Las brigadas organizadas por la sociedad civil han encontrado múltiples fosas clandestinas en Veracruz.

El mayor hallazgo se produjo en Colinas de Santa Fe; un predio ubicado a unos 10 kilómetros del Puerto de Veracruz, donde mujeres integrantes del Colectivo Solecito encontraron entre agosto de 2016 -dos meses antes de que Duarte pidiera licencia- y marzo de este 2017 un total de 125 fosas clandestinas y los restos de al menos 250 cuerpos. Se trata de la mayor fosa clandestina de México en lo que va de sexenio de Enrique Peña Nieto.

En febrero de 2016, las autoridades encontraron otro predio en Veracruz llamado ‘Rancho El Limón’, donde hallaron al menos 3 mil restos humanos, entre los que se encontraban los de dos de los 5 jóvenes que fueron secuestrados en Tierra Blanca, Veracruz, en enero de 2016.

Y en abril de 2016, la Brigada Nacional de búsqueda de personas desaparecidas encontró en 15 días de trabajos, 15 fosas clandestinas con cientos de restos. “Veracruz es un tiradero de cuerpos”, criticó uno de los activistas que participó en la brigada.

Homicidios en su máximo histórico      

¿Y las cifras sobre seguridad? En agosto de 2016, dos meses antes de que en octubre Duarte pidiera licencia como gobernador, se registraron 179 asesinatos en Veracruz, la cifra mensual más alta en la entidad desde que se lleva un registro oficial (1997) de este delito. De hecho, este dato ‘pulverizó’ el récord registrado en julio de 2016, con 132 homicidios.

De enero a septiembre de 2016 hubo 846 homicidios dolosos, según el Sistema Nacional de Seguridad Pública. Lo que representa un alza de 119% en comparación con el mismo periodo de 2015 (385 asesinatos), y de 117% en comparación con 2014 (389).

¿Ya solo se roban frutsis en Veracruz?

2014 fue el año con mejores resultados para la administración duartista, en cuanto a la cifra de homicidios se refiere: se pasó de 863 en 2013, a 487. Un 45% a la baja.

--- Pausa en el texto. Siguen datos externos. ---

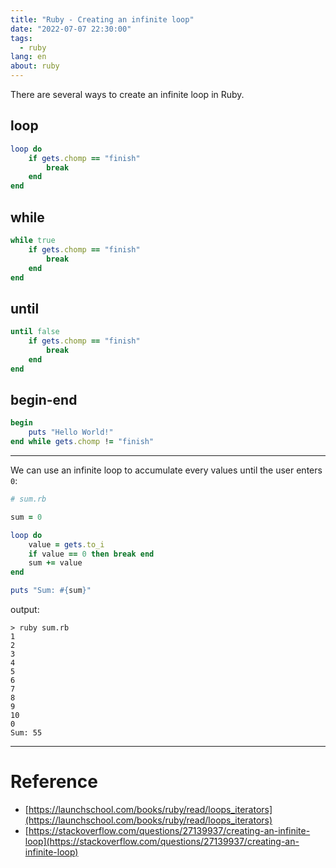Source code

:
 ```yaml
---
title: "Ruby - Creating an infinite loop"
date: "2022-07-07 22:30:00"
tags:
  - ruby
lang: en
about: ruby
---
```


There are several ways to create an infinite loop in Ruby.

## loop
```ruby
loop do
    if gets.chomp == "finish"
        break
    end
end
```

## while
```ruby
while true
    if gets.chomp == "finish"
        break
    end
end
```

## until
```ruby
until false
    if gets.chomp == "finish"
        break
    end
end
```

## begin-end
```ruby
begin
    puts "Hello World!"
end while gets.chomp != "finish"
```

---

We can use an infinite loop to accumulate every values until the user enters `0`:

```rb
# sum.rb

sum = 0

loop do
    value = gets.to_i
    if value == 0 then break end
    sum += value
end

puts "Sum: #{sum}"
```

output: 
```text
> ruby sum.rb
1
2
3
4
5
6
7
8
9
10
0
Sum: 55
```

---

# Reference

- [https://launchschool.com/books/ruby/read/loops_iterators](https://launchschool.com/books/ruby/read/loops_iterators)
- [https://stackoverflow.com/questions/27139937/creating-an-infinite-loop](https://stackoverflow.com/questions/27139937/creating-an-infinite-loop)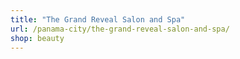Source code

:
 ```yaml
---
title: "The Grand Reveal Salon and Spa"
url: /panama-city/the-grand-reveal-salon-and-spa/
shop: beauty
---
```

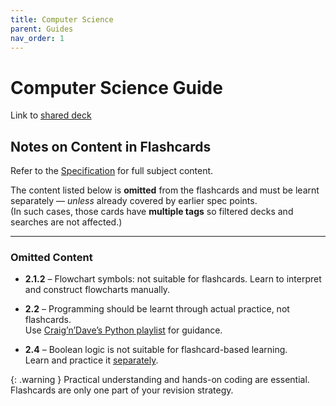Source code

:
 ```yaml
---
title: Computer Science
parent: Guides
nav_order: 1
---
```


# Computer Science Guide
  
Link to [shared deck](/)

## Notes on Content in Flashcards

Refer to the [Specification](https://www.ocr.org.uk/qualifications/gcse/computer-science-j277-from-2020/) for full subject content.

The content listed below is **omitted** from the flashcards and must be learnt separately — *unless* already covered by earlier spec points.  
(In such cases, those cards have **multiple tags** so filtered decks and searches are not affected.)

---

### Omitted Content

- **2.1.2** – Flowchart symbols: not suitable for flashcards. Learn to interpret and construct flowcharts manually.
  
- **2.2** – Programming should be learnt through actual practice, not flashcards.  
  Use [Craig’n’Dave’s Python playlist](https://www.youtube.com/playlist?list=PLCiOXwirraUAujkBVyzSh-LjjTCDwMU8v) for guidance.

- **2.4** – Boolean logic is not suitable for flashcard-based learning.  
  Learn and practice it [separately](https://www.youtube.com/watch?v=jN9WtjyjXf4).

{: .warning }
Practical understanding and hands-on coding are essential. Flashcards are only one part of your revision strategy.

Tal vez por la euforia de este dato, Duarte declaró en octubre de ese 2014 que en su estado “antes se hablaba de balaceras, de asesinatos y ahora hablamos de que se robaron un frutsi y unos pingüinos en un Oxxo”.

El Sabueso verificó la información y concluyó que tal afirmación era “ridícula”, ya que ese mismo mes se robaron 535 autos, hubo 281 robos a casa habitación y 189 robos a negocio, además de que se registró 5 balaceras en varios municipios, dejando 9 muertos y 6 policías lesionados.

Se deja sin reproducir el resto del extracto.